Exercise details:
In the records below, find the line with "table output format" and the line with "the process_file function". Print both exactly, along with every line between them, and no other line.

[Records from a data source]
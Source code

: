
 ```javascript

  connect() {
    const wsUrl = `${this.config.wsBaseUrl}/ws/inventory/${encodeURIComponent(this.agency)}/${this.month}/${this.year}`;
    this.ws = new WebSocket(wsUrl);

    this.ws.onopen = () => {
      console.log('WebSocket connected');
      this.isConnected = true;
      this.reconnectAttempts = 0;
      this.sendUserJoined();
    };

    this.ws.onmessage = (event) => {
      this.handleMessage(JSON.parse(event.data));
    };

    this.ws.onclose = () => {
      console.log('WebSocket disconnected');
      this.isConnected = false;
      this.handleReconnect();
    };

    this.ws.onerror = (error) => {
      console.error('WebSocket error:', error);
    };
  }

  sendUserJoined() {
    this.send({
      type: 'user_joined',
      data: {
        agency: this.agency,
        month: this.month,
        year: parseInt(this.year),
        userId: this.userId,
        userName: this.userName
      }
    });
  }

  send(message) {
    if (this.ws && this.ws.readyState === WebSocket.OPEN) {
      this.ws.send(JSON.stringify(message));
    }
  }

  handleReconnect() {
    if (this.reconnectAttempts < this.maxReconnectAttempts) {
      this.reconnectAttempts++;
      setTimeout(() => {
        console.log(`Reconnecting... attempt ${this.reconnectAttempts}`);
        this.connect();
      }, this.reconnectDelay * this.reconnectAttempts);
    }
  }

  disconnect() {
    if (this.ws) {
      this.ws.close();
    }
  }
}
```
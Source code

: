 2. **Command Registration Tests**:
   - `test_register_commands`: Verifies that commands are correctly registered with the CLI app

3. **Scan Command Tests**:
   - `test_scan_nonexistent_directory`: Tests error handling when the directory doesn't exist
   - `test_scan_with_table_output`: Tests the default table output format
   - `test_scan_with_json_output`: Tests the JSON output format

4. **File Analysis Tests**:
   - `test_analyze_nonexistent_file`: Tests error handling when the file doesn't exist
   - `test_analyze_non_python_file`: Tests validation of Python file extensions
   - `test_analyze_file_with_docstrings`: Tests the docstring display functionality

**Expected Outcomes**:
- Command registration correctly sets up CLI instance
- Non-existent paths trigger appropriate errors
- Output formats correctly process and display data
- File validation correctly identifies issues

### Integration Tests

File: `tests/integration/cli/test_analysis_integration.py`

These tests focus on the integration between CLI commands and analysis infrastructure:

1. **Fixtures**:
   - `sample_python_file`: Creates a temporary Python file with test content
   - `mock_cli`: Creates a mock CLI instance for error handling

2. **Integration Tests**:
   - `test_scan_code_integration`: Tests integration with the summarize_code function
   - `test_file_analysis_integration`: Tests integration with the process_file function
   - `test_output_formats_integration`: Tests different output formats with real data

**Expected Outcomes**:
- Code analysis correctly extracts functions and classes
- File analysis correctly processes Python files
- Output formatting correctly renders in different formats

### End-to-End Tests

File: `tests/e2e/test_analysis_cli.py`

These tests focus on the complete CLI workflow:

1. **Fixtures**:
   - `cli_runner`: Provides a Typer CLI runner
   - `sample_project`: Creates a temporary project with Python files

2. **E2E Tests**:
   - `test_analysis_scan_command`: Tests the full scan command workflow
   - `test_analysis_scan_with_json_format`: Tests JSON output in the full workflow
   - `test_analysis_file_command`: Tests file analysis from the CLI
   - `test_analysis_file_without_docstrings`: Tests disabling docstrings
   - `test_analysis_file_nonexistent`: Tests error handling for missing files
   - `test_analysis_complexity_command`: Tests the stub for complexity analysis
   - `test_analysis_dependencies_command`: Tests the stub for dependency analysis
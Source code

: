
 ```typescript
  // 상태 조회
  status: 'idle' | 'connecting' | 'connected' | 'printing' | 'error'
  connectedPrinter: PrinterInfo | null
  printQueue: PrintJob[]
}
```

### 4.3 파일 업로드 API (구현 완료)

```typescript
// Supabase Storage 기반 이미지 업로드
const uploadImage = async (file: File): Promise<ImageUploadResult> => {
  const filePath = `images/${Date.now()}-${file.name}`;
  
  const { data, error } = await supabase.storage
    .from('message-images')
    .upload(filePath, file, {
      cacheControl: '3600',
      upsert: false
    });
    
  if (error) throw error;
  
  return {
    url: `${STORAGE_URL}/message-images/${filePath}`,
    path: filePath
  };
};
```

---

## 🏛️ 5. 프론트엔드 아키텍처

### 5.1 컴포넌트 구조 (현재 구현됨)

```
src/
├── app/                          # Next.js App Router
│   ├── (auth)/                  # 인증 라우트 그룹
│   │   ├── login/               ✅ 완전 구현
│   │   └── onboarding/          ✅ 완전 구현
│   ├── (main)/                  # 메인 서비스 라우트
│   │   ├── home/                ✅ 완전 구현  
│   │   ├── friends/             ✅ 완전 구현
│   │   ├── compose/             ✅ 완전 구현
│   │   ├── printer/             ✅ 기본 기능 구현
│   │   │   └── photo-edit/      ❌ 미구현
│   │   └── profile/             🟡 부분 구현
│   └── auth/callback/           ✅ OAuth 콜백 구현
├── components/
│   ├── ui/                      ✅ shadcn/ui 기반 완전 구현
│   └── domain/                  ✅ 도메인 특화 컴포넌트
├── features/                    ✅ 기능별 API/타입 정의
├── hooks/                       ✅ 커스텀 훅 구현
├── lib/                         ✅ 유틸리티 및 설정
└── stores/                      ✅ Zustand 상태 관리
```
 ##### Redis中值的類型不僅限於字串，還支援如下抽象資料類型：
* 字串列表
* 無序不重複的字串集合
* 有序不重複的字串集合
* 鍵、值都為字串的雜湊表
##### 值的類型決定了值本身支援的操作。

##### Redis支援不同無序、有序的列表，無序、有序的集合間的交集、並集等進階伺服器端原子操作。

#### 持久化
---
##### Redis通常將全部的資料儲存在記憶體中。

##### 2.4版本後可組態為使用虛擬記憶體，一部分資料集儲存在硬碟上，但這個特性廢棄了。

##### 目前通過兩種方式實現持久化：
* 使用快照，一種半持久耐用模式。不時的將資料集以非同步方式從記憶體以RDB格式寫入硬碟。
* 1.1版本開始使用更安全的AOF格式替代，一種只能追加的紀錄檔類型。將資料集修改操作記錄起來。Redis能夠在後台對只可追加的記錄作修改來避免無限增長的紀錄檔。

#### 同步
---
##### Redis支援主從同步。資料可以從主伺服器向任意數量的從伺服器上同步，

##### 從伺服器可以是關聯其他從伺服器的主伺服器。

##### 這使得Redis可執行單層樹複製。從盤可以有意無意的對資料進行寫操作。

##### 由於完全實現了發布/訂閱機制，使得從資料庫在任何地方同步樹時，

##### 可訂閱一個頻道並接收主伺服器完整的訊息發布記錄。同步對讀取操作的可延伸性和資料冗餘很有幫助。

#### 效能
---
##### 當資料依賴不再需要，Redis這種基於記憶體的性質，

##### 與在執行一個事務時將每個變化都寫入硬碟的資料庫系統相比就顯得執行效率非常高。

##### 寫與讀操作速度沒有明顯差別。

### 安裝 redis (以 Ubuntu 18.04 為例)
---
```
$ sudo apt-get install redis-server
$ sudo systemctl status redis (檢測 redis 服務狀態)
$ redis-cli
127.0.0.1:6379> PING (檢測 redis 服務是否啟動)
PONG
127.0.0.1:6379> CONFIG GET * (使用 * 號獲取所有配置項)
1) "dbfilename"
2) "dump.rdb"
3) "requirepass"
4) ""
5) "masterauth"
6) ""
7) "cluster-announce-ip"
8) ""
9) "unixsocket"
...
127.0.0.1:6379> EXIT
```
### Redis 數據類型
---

Result for this task:
   - `test_scan_with_table_output`: Tests the default table output format
   - `test_scan_with_json_output`: Tests the JSON output format

4. **File Analysis Tests**:
   - `test_analyze_nonexistent_file`: Tests error handling when the file doesn't exist
   - `test_analyze_non_python_file`: Tests validation of Python file extensions
   - `test_analyze_file_with_docstrings`: Tests the docstring display functionality

**Expected Outcomes**:
- Command registration correctly sets up CLI instance
- Non-existent paths trigger appropriate errors
- Output formats correctly process and display data
- File validation correctly identifies issues

### Integration Tests

File: `tests/integration/cli/test_analysis_integration.py`

These tests focus on the integration between CLI commands and analysis infrastructure:

1. **Fixtures**:
   - `sample_python_file`: Creates a temporary Python file with test content
   - `mock_cli`: Creates a mock CLI instance for error handling

2. **Integration Tests**:
   - `test_scan_code_integration`: Tests integration with the summarize_code function
   - `test_file_analysis_integration`: Tests integration with the process_file function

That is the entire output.